父の死から10年以上経った相続
相続が発生した直後は、「今はまだ大丈夫」「家族仲も悪くないから急がなくてもいい」と考える方が少なくありません。しかし、時間が経過するほど相続手続きは複雑になり、家族の負担も大きくなります。
今回ご相談いただいたKさんも、その典型的なケースでした。
父親が亡くなったのは2014年。気が付けば10年以上が経過していました。しかし相続登記も遺産分割も行われないまま、不動産は父名義のまま残されていました。
さらに相続人のなかには「認知された子」が存在しており、家族だけで話を進めることもできません。
2024年から相続登記が義務化されたことをきっかけに、「このままではいけない」と感じたKさんは相談に来られました。
【相談者】Kさんの場合
Kさん(女性・50代)は、兄・姉・妹の3人きょうだいの末っ子です。父親の死後、長年手つかずとなっていた相続手続きを進めたいと考えていましたが、実際に動き出そうとすると予想以上に複雑な状況に直面しました。

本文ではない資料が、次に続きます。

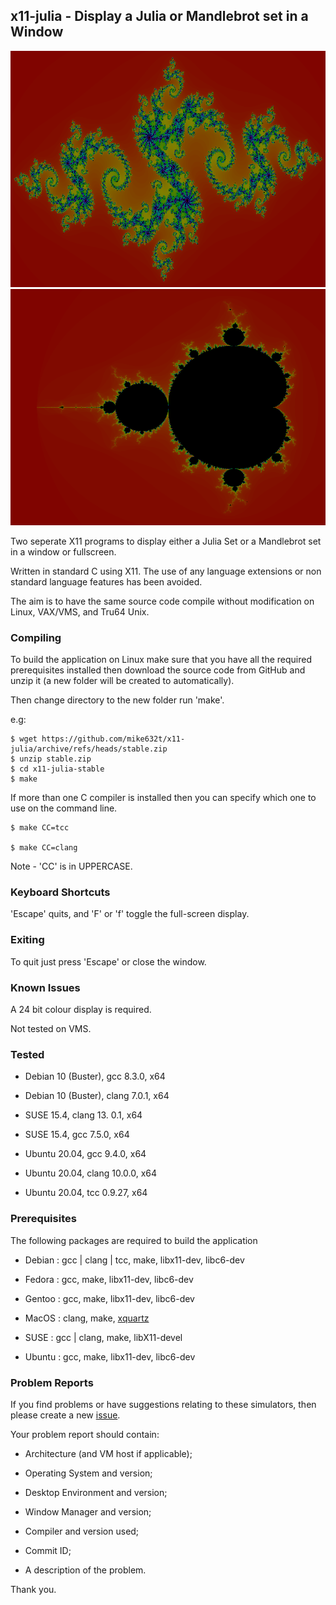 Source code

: ## x11-julia - Display a Julia or Mandlebrot set in a Window

![Screenshot](./x11-julia.png)![Screenshot](./x11-mandlebrot.png)

Two seperate X11 programs to display either a Julia Set or a Mandlebrot set
in a window or fullscreen.

Written in standard C using X11.  The use of any language extensions or non
standard language features has been avoided.

The  aim  is to have the same source code compile without  modification  on
Linux, VAX/VMS, and Tru64 Unix.


### Compiling

To  build the application on Linux make sure that you have all the required
prerequisites installed then download the source code from GitHub and unzip
it  (a  new folder  will  be created to automatically).

Then change directory to the new  folder run 'make'.

e.g:

    $ wget https://github.com/mike632t/x11-julia/archive/refs/heads/stable.zip
    $ unzip stable.zip
    $ cd x11-julia-stable
    $ make

If more than one C compiler is installed then you can specify which one to use  on
the command line.

    $ make CC=tcc

    $ make CC=clang

Note - 'CC' is in UPPERCASE.


### Keyboard Shortcuts

'Escape' quits,  and  'F' or 'f' toggle the full-screen display.


### Exiting

To quit just press 'Escape' or close the window.


### Known Issues

A 24 bit colour display is required.

Not tested on VMS.


### Tested

- Debian 10 (Buster), gcc 8.3.0, x64

- Debian 10 (Buster), clang 7.0.1, x64

- SUSE 15.4, clang 13. 0.1, x64

- SUSE 15.4, gcc 7.5.0, x64

- Ubuntu 20.04, gcc 9.4.0, x64

- Ubuntu 20.04, clang 10.0.0, x64

- Ubuntu 20.04, tcc 0.9.27, x64


### Prerequisites

The following packages are required to build the application

- Debian : gcc | clang | tcc, make, libx11-dev, libc6-dev

- Fedora : gcc, make, libx11-dev, libc6-dev

- Gentoo : gcc, make, libx11-dev, libc6-dev

- MacOS  : clang, make, [xquartz](https://www.xquartz.org/)

- SUSE   : gcc | clang, make, libX11-devel

- Ubuntu : gcc, make, libx11-dev, libc6-dev


### Problem Reports

If you find problems or have suggestions relating to these simulators, then
please create a new [issue](https://github.com/mike632t/x11-julia/issues).

Your problem report should contain:

- Architecture (and VM host if applicable);

- Operating System and version;

- Desktop Environment and version;

- Window Manager and version;

- Compiler and version used;

- Commit ID;

- A description of the problem.

Thank you.

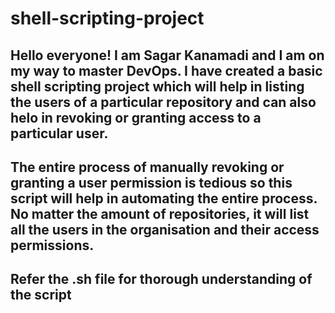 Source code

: # shell-scripting-project

## Hello everyone! I am Sagar Kanamadi and I am on my way to master DevOps. I have created a basic shell scripting project which will help in listing the users of a particular repository and can also helo in revoking or granting access to a particular user.
## The entire process of manually revoking or granting a user permission is tedious so this script will help in automating the entire process. No matter the amount of repositories, it will list all the users in the organisation and their access permissions.

## Refer the .sh file for thorough understanding of the script
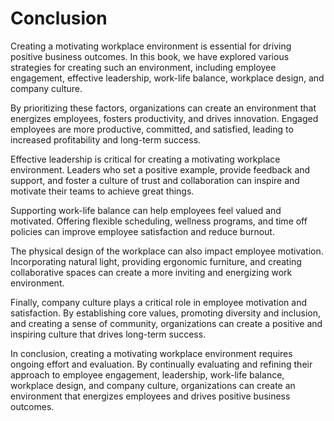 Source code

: # Conclusion

Creating a motivating workplace environment is essential for driving positive business outcomes. In this book, we have explored various strategies for creating such an environment, including employee engagement, effective leadership, work-life balance, workplace design, and company culture.

By prioritizing these factors, organizations can create an environment that energizes employees, fosters productivity, and drives innovation. Engaged employees are more productive, committed, and satisfied, leading to increased profitability and long-term success.

Effective leadership is critical for creating a motivating workplace environment. Leaders who set a positive example, provide feedback and support, and foster a culture of trust and collaboration can inspire and motivate their teams to achieve great things.

Supporting work-life balance can help employees feel valued and motivated. Offering flexible scheduling, wellness programs, and time off policies can improve employee satisfaction and reduce burnout.

The physical design of the workplace can also impact employee motivation. Incorporating natural light, providing ergonomic furniture, and creating collaborative spaces can create a more inviting and energizing work environment.

Finally, company culture plays a critical role in employee motivation and satisfaction. By establishing core values, promoting diversity and inclusion, and creating a sense of community, organizations can create a positive and inspiring culture that drives long-term success.

In conclusion, creating a motivating workplace environment requires ongoing effort and evaluation. By continually evaluating and refining their approach to employee engagement, leadership, work-life balance, workplace design, and company culture, organizations can create an environment that energizes employees and drives positive business outcomes.
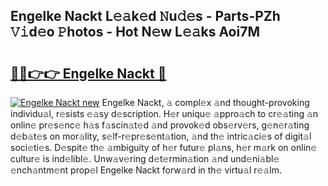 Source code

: ## Engelke Nackt L𝚎𝚊k𝚎d 𝙽u𝚍𝚎s - Parts-PZh 𝚅𝚒d𝚎o 𝙿hotos - Hot N𝚎w L𝚎𝚊ks Aoi7M

# <h2><a href="http://kv3ly3r.teov.top/?on=Engelke+Nackt">🔗🔗👉👉 Engelke Nackt 🔗</a></h2>

[![Engelke Nackt new](https://i.imgur.com/QqkWNDz.gif)](http://kv3ly3r.teov.top/?on=Engelke+Nackt)
Engelke Nackt, 𝚊 compl𝚎x 𝚊nd thought-provoking individu𝚊l, r𝚎sists 𝚎𝚊sy d𝚎scription. H𝚎r uniqu𝚎 𝚊ppro𝚊ch to cr𝚎𝚊ting 𝚊n onlin𝚎 pr𝚎s𝚎nc𝚎 h𝚊s f𝚊scin𝚊t𝚎d 𝚊nd provok𝚎d obs𝚎rv𝚎rs, g𝚎n𝚎r𝚊ting d𝚎b𝚊t𝚎s on mor𝚊lity, s𝚎lf-r𝚎pr𝚎s𝚎nt𝚊tion, 𝚊nd th𝚎 intric𝚊ci𝚎s of digit𝚊l soci𝚎ti𝚎s. D𝚎spit𝚎 th𝚎 𝚊mbiguity of h𝚎r futur𝚎 pl𝚊ns, h𝚎r m𝚊rk on onlin𝚎 cultur𝚎 is ind𝚎libl𝚎. Unw𝚊v𝚎ring d𝚎t𝚎rmin𝚊tion 𝚊nd und𝚎ni𝚊bl𝚎 𝚎nch𝚊ntm𝚎nt prop𝚎l Engelke Nackt forw𝚊rd in th𝚎 virtu𝚊l r𝚎𝚊lm.
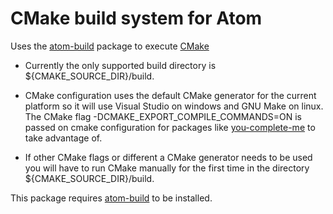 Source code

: # CMake build system for Atom

Uses the [atom-build](https://github.com/noseglid/atom-build) package to execute [CMake](https://CMake.org/)

* Currently the only supported build directory is ${CMAKE_SOURCE_DIR}/build.

* CMake configuration uses the default CMake generator for the current platform so it will use Visual Studio
on windows and GNU Make on linux. The CMake flag -DCMAKE_EXPORT_COMPILE_COMMANDS=ON is passed on cmake configuration for packages like [you-complete-me](https://atom.io/packages/you-complete-me) to take advantage of.

* If other CMake flags or different a CMake generator needs to be used you will have to run CMake manually for the first time in the directory ${CMAKE_SOURCE_DIR}/build.

This package requires [atom-build](https://github.com/noseglid/atom-build) to be installed.
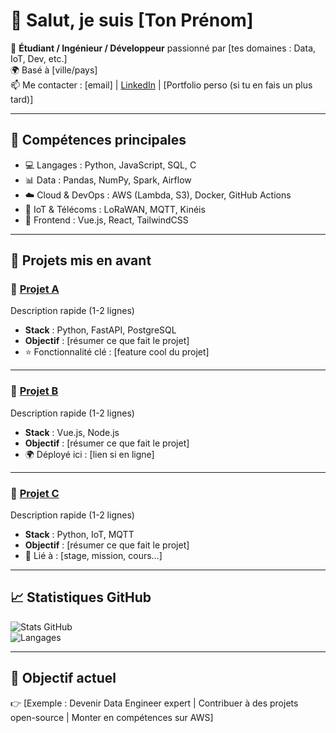 # 👋 Salut, je suis [Ton Prénom]  

🎯 **Étudiant / Ingénieur / Développeur** passionné par [tes domaines : Data, IoT, Dev, etc.]  
🌍 Basé à [ville/pays]  
📫 Me contacter : [email] | [LinkedIn](https://linkedin.com/in/tonprofil) | [Portfolio perso (si tu en fais un plus tard)]  

---

## 🚀 Compétences principales
- 💻 Langages : Python, JavaScript, SQL, C  
- 📊 Data : Pandas, NumPy, Spark, Airflow  
- ☁️ Cloud & DevOps : AWS (Lambda, S3), Docker, GitHub Actions  
- 📡 IoT & Télécoms : LoRaWAN, MQTT, Kinéis  
- 🎨 Frontend : Vue.js, React, TailwindCSS  

---

## 📌 Projets mis en avant

### 🔹 [Projet A](https://github.com/username/ProjetA)
Description rapide (1-2 lignes)  
- **Stack** : Python, FastAPI, PostgreSQL  
- **Objectif** : [résumer ce que fait le projet]  
- ⭐ Fonctionnalité clé : [feature cool du projet]

---

### 🔹 [Projet B](https://github.com/username/ProjetB)
Description rapide (1-2 lignes)  
- **Stack** : Vue.js, Node.js  
- **Objectif** : [résumer ce que fait le projet]  
- 🌍 Déployé ici : [lien si en ligne]  

---

### 🔹 [Projet C](https://github.com/username/ProjetC)
Description rapide (1-2 lignes)  
- **Stack** : Python, IoT, MQTT  
- **Objectif** : [résumer ce que fait le projet]  
- 📡 Lié à : [stage, mission, cours…]  

---

## 📈 Statistiques GitHub

![Stats GitHub](https://github-readme-stats.vercel.app/api?username=USERNAME&show_icons=true&theme=tokyonight)  
![Langages](https://github-readme-stats.vercel.app/api/top-langs/?username=USERNAME&layout=compact&theme=tokyonight)

---

## 🎯 Objectif actuel
👉 [Exemple : Devenir Data Engineer expert | Contribuer à des projets open-source | Monter en compétences sur AWS]
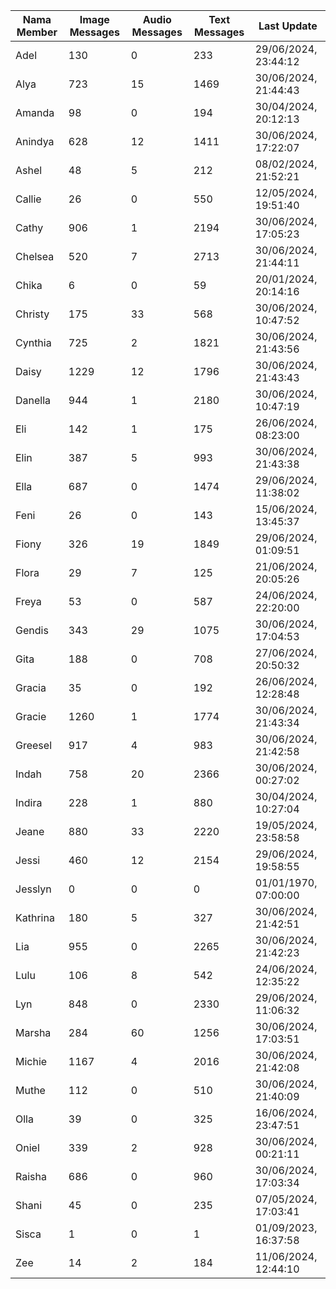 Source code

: | Nama Member | Image Messages | Audio Messages | Text Messages | Last Update |
| ------ | -------------- | -------------- | ------------- | ------------ |
| Adel | 130 | 0 | 233 | 29/06/2024, 23:44:12 |
| Alya | 723 | 15 | 1469 | 30/06/2024, 21:44:43 |
| Amanda | 98 | 0 | 194 | 30/04/2024, 20:12:13 |
| Anindya | 628 | 12 | 1411 | 30/06/2024, 17:22:07 |
| Ashel | 48 | 5 | 212 | 08/02/2024, 21:52:21 |
| Callie | 26 | 0 | 550 | 12/05/2024, 19:51:40 |
| Cathy | 906 | 1 | 2194 | 30/06/2024, 17:05:23 |
| Chelsea | 520 | 7 | 2713 | 30/06/2024, 21:44:11 |
| Chika | 6 | 0 | 59 | 20/01/2024, 20:14:16 |
| Christy | 175 | 33 | 568 | 30/06/2024, 10:47:52 |
| Cynthia | 725 | 2 | 1821 | 30/06/2024, 21:43:56 |
| Daisy | 1229 | 12 | 1796 | 30/06/2024, 21:43:43 |
| Danella | 944 | 1 | 2180 | 30/06/2024, 10:47:19 |
| Eli | 142 | 1 | 175 | 26/06/2024, 08:23:00 |
| Elin | 387 | 5 | 993 | 30/06/2024, 21:43:38 |
| Ella | 687 | 0 | 1474 | 29/06/2024, 11:38:02 |
| Feni | 26 | 0 | 143 | 15/06/2024, 13:45:37 |
| Fiony | 326 | 19 | 1849 | 29/06/2024, 01:09:51 |
| Flora | 29 | 7 | 125 | 21/06/2024, 20:05:26 |
| Freya | 53 | 0 | 587 | 24/06/2024, 22:20:00 |
| Gendis | 343 | 29 | 1075 | 30/06/2024, 17:04:53 |
| Gita | 188 | 0 | 708 | 27/06/2024, 20:50:32 |
| Gracia | 35 | 0 | 192 | 26/06/2024, 12:28:48 |
| Gracie | 1260 | 1 | 1774 | 30/06/2024, 21:43:34 |
| Greesel | 917 | 4 | 983 | 30/06/2024, 21:42:58 |
| Indah | 758 | 20 | 2366 | 30/06/2024, 00:27:02 |
| Indira | 228 | 1 | 880 | 30/04/2024, 10:27:04 |
| Jeane | 880 | 33 | 2220 | 19/05/2024, 23:58:58 |
| Jessi | 460 | 12 | 2154 | 29/06/2024, 19:58:55 |
| Jesslyn | 0 | 0 | 0 | 01/01/1970, 07:00:00 |
| Kathrina | 180 | 5 | 327 | 30/06/2024, 21:42:51 |
| Lia | 955 | 0 | 2265 | 30/06/2024, 21:42:23 |
| Lulu | 106 | 8 | 542 | 24/06/2024, 12:35:22 |
| Lyn | 848 | 0 | 2330 | 29/06/2024, 11:06:32 |
| Marsha | 284 | 60 | 1256 | 30/06/2024, 17:03:51 |
| Michie | 1167 | 4 | 2016 | 30/06/2024, 21:42:08 |
| Muthe | 112 | 0 | 510 | 30/06/2024, 21:40:09 |
| Olla | 39 | 0 | 325 | 16/06/2024, 23:47:51 |
| Oniel | 339 | 2 | 928 | 30/06/2024, 00:21:11 |
| Raisha | 686 | 0 | 960 | 30/06/2024, 17:03:34 |
| Shani | 45 | 0 | 235 | 07/05/2024, 17:03:41 |
| Sisca | 1 | 0 | 1 | 01/09/2023, 16:37:58 |
| Zee | 14 | 2 | 184 | 11/06/2024, 12:44:10 |
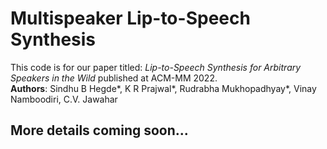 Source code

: # Multispeaker Lip-to-Speech Synthesis

This code is for our paper titled: *Lip-to-Speech Synthesis for Arbitrary Speakers in the Wild* published at ACM-MM 2022.<br />
**Authors**: Sindhu B Hegde*, K R Prajwal*, Rudrabha Mukhopadhyay*, Vinay Namboodiri, C.V. Jawahar

## More details coming soon...
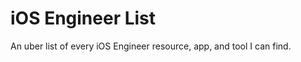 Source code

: iOS Engineer List
===============

An uber list of every iOS Engineer resource, app, and tool I can find.
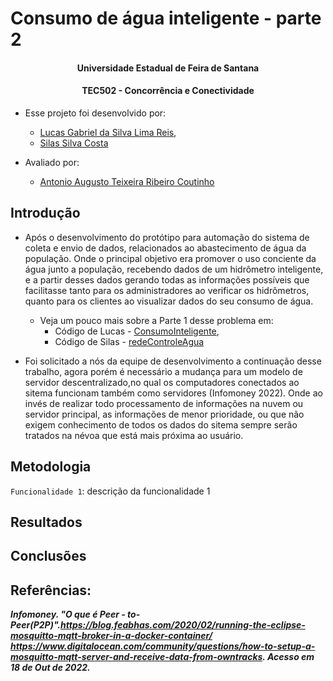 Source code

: # Consumo de água inteligente - parte 2

<p align="center">

<h4 align="center" > Universidade Estadual de Feira de Santana </h4>
<h4 align="center" >  TEC502 - Concorrência e Conectividade  </h4>
</p>


- Esse projeto foi desenvolvido por: 
    
  	- [Lucas Gabriel da Silva Lima Reis](https://github.com/lucasxgb), 
	- [Silas Silva Costa](https://github.com/silas-silva)
	
- Avaliado por: 
	- [Antonio Augusto Teixeira Ribeiro Coutinho](https://linkedin.com/in/antonio-augusto-teixeira-ribeiro-coutinho-03a3217)


## Introdução

- Após o desenvolvimento do protótipo para automação do sistema de coleta e envio de dados, relacionados ao abastecimento de água da população. Onde o principal objetivo era promover o uso conciente da água junto a população, recebendo dados de um hidrômetro inteligente, e a partir desses dados gerando todas as informações possíveis que facilitasse tanto para os administradores ao verificar os hidrômetros, quanto para os clientes ao visualizar dados do seu consumo de água.

	- Veja um pouco mais sobre a Parte 1 desse problema em:
		- Código de Lucas - [ConsumoInteligente](https://github.com/lucasxgb/consumoInteligente 'Lucas'),	
		- Código de Silas - [redeControleAgua](https://github.com/silas-silva/rede_controle_agua_SOCKET 'Silas')

- Foi solicitado a nós da equipe de desenvolvimento a continuação desse trabalho, agora porém é necessário a mudança para um modelo de servidor descentralizado,no qual os computadores conectados ao sitema funcionam também como servidores (Infomoney 2022). Onde ao invés de realizar todo processamento de informações na nuvem ou servidor principal, as informações de menor prioridade, ou que não exigem conhecimento de todos os dados do sitema sempre serão tratados na névoa que está mais próxima ao usuário.
	
## Metodologia
`Funcionalidade 1`: descrição da funcionalidade 1

## Resultados

## Conclusões

## Referências: 
***Infomoney. "O que é Peer - to- Peer(P2P)".https://blog.feabhas.com/2020/02/running-the-eclipse-mosquitto-mqtt-broker-in-a-docker-container/
https://www.digitalocean.com/community/questions/how-to-setup-a-mosquitto-mqtt-server-and-receive-data-from-owntracks. Acesso em 18 de Out de 2022.***
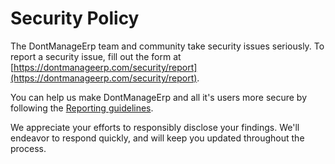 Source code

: # Security Policy

The DontManageErp team and community take security issues seriously. To report a security issue, fill out the form at [https://dontmanageerp.com/security/report](https://dontmanageerp.com/security/report).

You can help us make DontManageErp and all it's users more secure by following the [Reporting guidelines](https://dontmanageerp.com/security).

We appreciate your efforts to responsibly disclose your findings. We'll endeavor to respond quickly, and will keep you updated throughout the process.
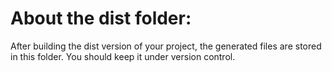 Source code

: # About the dist folder:
After building the dist version of your project, the generated files are stored in this folder. You should keep it under version control. 
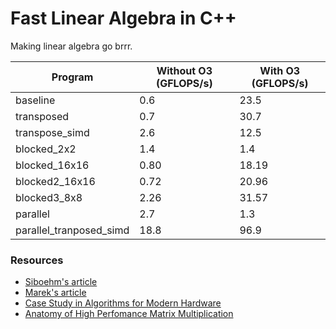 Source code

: # Fast Linear Algebra in C++

Making linear algebra go brrr.

| Program                 | Without O3 (GFLOPS/s) | With O3 (GFLOPS/s) |
|-------------------------|-----------------------|--------------------|
| baseline                | 0.6                   | 23.5               |
| transposed              | 0.7                   | 30.7               |
| transpose_simd          | 2.6                   | 12.5               |
| blocked_2x2             | 1.4                   | 1.4                |
| blocked_16x16           | 0.80                  | 18.19              |
| blocked2_16x16          | 0.72                  | 20.96              |
| blocked3_8x8            | 2.26                  | 31.57              |
| parallel                | 2.7                   | 1.3                |
| parallel_tranposed_simd | 18.8                  | 96.9               |


### Resources

- [Siboehm's article](https://siboehm.com/articles/22/Fast-MMM-on-CPU)
- [Marek's article](https://marek.ai/matrix-multiplication-on-cpu.html)
- [Case Study in Algorithms for Modern Hardware](https://en.algorithmica.org/hpc/algorithms/matmul/)
- [Anatomy of High Perfomance Matrix Multiplication](https://www.cs.utexas.edu/users/flame/pubs/blis3_ipdps14.pdf)



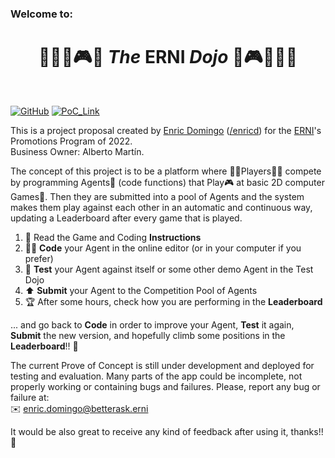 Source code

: ### Welcome to: 

# <center>👩‍💻🤖🎮👾 _The_ ERNI _Dojo_ 👾🎮🤖👨‍💻 </center>

<br />

[![GitHub][github_badge]][github_link] [![PoC_Link][the_erni_dojo_badge]][the_erni_dojo_link]

This is a project proposal created by [Enric Domingo](https://www.linkedin.com/in/e-domingo/) ([/enricd](https://github.com/enricd)) for the [ERNI](https://betterask.erni)'s Promotions Program of 2022.  
Business Owner: Alberto Martín.

The concept of this project is to be a platform where 👩‍💻Players👨‍💻 compete by programming Agents🤖 (code functions) that Play🎮 at basic 2D computer Games👾. Then they are submitted into a pool of Agents and the system makes them play against each other in an automatic and continuous way, updating a Leaderboard after every game that is played.

1. 📄 Read the Game and Coding __Instructions__
2. 👨‍💻 __Code__ your Agent in the online editor (or in your computer if you prefer)
3. 🧪 __Test__ your Agent against itself or some other demo Agent in the Test Dojo
4. ⬆️ __Submit__ your Agent to the Competition Pool of Agents
5. 🏆 After some hours, check how you are performing in the __Leaderboard__

... and go back to __Code__ in order to improve your Agent, __Test__ it again, __Submit__ the new version, and hopefully climb some positions in the __Leaderboard__!! 🚀

The current Prove of Concept is still under development and deployed for testing and evaluation. Many parts of the app could be incomplete, not properly working or containing bugs and failures. Please, report any bug or failure at:  
✉️ enric.domingo@betterask.erni

It would be also great to receive any kind of feedback after using it, thanks!! 🤗


[github_badge]: https://badgen.net/badge/icon/GitHub?icon=github&color=black&label
[github_link]: https://github.com/enricd/the_erni_dojo

[the_erni_dojo_badge]: https://img.shields.io/badge/PoC%20link-The%20ERNI%20Dojo-orange
[the_erni_dojo_link]: http://13.36.37.240:8501/ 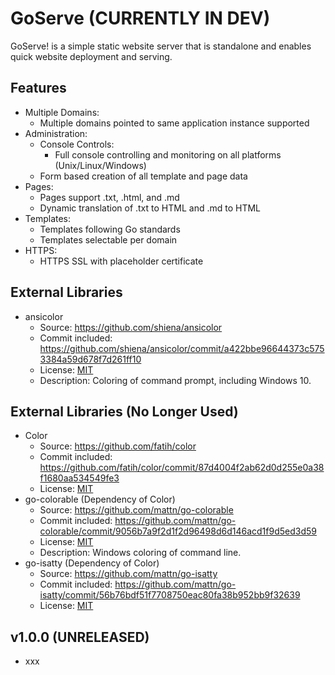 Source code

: 

GoServe (CURRENTLY IN DEV)
=======

GoServe! is a simple static website server that is standalone and enables quick website deployment and serving.

Features
--------

 * Multiple Domains:
   * Multiple domains pointed to same application instance supported
 * Administration:
   * Console Controls:
 	 * Full console controlling and monitoring on all platforms (Unix/Linux/Windows)
   * Form based creation of all template and page data
 * Pages:
   * Pages support .txt, .html, and .md
   * Dynamic translation of .txt to HTML and .md to HTML
 * Templates:
   * Templates following Go standards
   * Templates selectable per domain
 * HTTPS:
   * HTTPS SSL with placeholder certificate

External Libraries
------------------

 * ansicolor
   * Source: https://github.com/shiena/ansicolor
   * Commit included: https://github.com/shiena/ansicolor/commit/a422bbe96644373c5753384a59d678f7d261ff10
   * License: [MIT](https://en.wikipedia.org/wiki/MIT_License)
   * Description: Coloring of command prompt, including Windows 10.

External Libraries (No Longer Used)
-----------------------------------

 * Color
   * Source: https://github.com/fatih/color
   * Commit included: https://github.com/fatih/color/commit/87d4004f2ab62d0d255e0a38f1680aa534549fe3
   * License: [MIT](https://en.wikipedia.org/wiki/MIT_License)
 * go-colorable (Dependency of Color)
   * Source: https://github.com/mattn/go-colorable
   * Commit included: https://github.com/mattn/go-colorable/commit/9056b7a9f2d1f2d96498d6d146acd1f9d5ed3d59
   * License: [MIT](https://en.wikipedia.org/wiki/MIT_License)
   * Description: Windows coloring of command line.
 * go-isatty (Dependency of Color)
   * Source: https://github.com/mattn/go-isatty
   * Commit included: https://github.com/mattn/go-isatty/commit/56b76bdf51f7708750eac80fa38b952bb9f32639
   * License: [MIT](https://en.wikipedia.org/wiki/MIT_License)

v1.0.0 (UNRELEASED)
------

 * xxx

特に大きな問題となったのが、父親に認知した子がいるという事実です。
「相続人は誰なのか」
「どこまで同意をもらう必要があるのか」
「自宅はどうなるのか」
こうした不安が重なり、なかなか一歩を踏み出せずにいました。また、自宅には高齢の母親と妹が居住しており、不動産をどのように分けるべきかも悩みの種でした。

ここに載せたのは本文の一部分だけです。